Clinical Trial Summary

A study of sevasemten (EDG-5506) in Becker muscular dystrophy (known as CANYON) and pivotal cohort (known as GRAND CANYON). The EDG-5506-201 CANYON study was expanded to include an additional 120 adult participants in a cohort called GRAND CANYON, that is a multicenter, randomized, double-blind, placebo-controlled study to evaluate the safety and efficacy of sevasemten in adults with Becker. CANYON is fully enrolled; GRAND CANYON is currently enrolling.

Description:

The EDG-5506-201 protocol was amended to include an additional cohort thus consists of two parts. Part 1: CANYON is a double-blind, randomized, placebo-controlled design to investigate the effect of sevasemten on the safety, pharmacokinetics, biomarkers, and functional measures. Approximately 32 adults and 18 adolescents with Becker muscular dystrophy are planned to enroll in this study. This study will have up to a 4-week Screening period, a 12-month Treatment period, followed by a 4-week follow-up period. Approximately 32 adult participants will randomize to Cohort 1 or Cohort 2 in a 1:1 ratio then each cohort will further randomize to sevasemten or placebo in a 3:1 ratio. Approximately 9 adolescent participants will enroll in Cohort 4 and randomize in a 2:1 ratio to sevasemten or placebo. Cohort 5 will randomize an additional 9 participants in a 2:1 ratio to either sevasemten or placebo after Cohort 4. CANYON is now fully enrolled.
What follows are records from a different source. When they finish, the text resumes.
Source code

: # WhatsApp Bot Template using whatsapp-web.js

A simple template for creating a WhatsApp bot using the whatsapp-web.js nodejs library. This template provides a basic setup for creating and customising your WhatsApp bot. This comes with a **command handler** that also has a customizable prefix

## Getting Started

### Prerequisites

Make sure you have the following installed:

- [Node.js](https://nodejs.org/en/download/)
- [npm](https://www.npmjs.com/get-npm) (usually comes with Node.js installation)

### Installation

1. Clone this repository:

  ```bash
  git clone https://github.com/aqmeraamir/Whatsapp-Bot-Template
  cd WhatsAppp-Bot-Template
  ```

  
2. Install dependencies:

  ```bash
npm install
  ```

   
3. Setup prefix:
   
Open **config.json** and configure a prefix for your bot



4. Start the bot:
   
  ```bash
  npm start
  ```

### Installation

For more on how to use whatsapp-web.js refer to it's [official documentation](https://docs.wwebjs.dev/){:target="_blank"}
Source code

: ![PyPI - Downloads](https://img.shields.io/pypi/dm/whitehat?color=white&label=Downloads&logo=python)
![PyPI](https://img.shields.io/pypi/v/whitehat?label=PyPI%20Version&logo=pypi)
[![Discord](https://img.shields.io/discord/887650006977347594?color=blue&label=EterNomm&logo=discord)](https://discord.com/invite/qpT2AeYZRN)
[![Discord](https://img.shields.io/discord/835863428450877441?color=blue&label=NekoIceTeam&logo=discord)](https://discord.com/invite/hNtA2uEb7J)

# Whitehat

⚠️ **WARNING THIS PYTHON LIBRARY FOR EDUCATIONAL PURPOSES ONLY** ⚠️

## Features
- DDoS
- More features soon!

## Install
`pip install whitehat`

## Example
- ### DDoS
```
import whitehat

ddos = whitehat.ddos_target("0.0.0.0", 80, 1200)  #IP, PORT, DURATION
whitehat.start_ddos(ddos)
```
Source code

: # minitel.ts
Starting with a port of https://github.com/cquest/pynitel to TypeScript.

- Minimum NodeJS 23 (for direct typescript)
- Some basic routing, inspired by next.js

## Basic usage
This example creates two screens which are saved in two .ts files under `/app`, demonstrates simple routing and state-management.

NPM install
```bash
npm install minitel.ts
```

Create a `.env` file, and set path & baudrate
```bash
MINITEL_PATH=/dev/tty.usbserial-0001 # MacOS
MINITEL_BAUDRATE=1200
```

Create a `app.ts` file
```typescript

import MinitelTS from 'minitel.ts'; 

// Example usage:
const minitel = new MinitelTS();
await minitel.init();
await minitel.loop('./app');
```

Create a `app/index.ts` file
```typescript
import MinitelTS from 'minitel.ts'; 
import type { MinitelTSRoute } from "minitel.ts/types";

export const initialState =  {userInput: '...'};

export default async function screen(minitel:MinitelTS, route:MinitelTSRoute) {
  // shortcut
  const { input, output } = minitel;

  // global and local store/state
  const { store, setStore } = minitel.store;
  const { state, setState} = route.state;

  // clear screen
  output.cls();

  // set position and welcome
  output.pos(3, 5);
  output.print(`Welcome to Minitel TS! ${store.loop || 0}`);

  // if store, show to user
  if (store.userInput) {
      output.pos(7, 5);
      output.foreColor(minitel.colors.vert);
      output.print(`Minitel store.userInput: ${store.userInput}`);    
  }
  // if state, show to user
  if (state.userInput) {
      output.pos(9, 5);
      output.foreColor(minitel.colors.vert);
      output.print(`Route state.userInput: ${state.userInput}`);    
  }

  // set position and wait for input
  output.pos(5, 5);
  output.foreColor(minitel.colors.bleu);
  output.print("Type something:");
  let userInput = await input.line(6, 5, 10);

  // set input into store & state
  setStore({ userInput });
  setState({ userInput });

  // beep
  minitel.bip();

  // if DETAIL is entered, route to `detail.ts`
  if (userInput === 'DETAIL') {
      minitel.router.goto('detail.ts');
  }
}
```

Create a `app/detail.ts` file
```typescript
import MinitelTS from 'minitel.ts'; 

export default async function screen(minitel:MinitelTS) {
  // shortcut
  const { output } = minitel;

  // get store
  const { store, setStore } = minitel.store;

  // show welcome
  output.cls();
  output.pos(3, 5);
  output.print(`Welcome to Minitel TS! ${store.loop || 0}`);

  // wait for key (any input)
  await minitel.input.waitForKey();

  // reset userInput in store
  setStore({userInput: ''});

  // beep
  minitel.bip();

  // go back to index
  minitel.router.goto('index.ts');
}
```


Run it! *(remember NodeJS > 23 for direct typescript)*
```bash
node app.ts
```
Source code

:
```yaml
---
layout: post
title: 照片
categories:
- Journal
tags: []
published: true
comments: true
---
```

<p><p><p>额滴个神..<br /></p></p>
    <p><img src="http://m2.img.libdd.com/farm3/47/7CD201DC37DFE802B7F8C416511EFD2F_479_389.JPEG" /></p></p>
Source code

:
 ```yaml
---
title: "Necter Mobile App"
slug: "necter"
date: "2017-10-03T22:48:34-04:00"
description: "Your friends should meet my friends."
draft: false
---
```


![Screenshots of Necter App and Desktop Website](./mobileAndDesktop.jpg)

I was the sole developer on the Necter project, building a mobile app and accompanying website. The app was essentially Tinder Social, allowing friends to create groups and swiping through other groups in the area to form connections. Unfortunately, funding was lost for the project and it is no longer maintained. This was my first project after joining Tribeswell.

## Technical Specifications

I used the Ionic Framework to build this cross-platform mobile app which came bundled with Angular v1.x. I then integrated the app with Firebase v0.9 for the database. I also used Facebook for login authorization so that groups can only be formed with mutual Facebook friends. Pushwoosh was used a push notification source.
Part 2: GRAND CANYON or Cohort 6 is a double-blind, randomized, placebo-controlled design to investigate the safety and efficacy of sevasemten in adults with Becker muscular dystrophy after 18 months of treatment. Approximately 120 adults with Becker muscular dystrophy are planned to enroll in this study. This study will have up to a 4-week Screening period, an 18-month Treatment period, followed by a 4-week follow-up period. Approximately 120 adult participants will be randomized in Cohort 6 in a 2:1 ratio either to sevasemten or placebo.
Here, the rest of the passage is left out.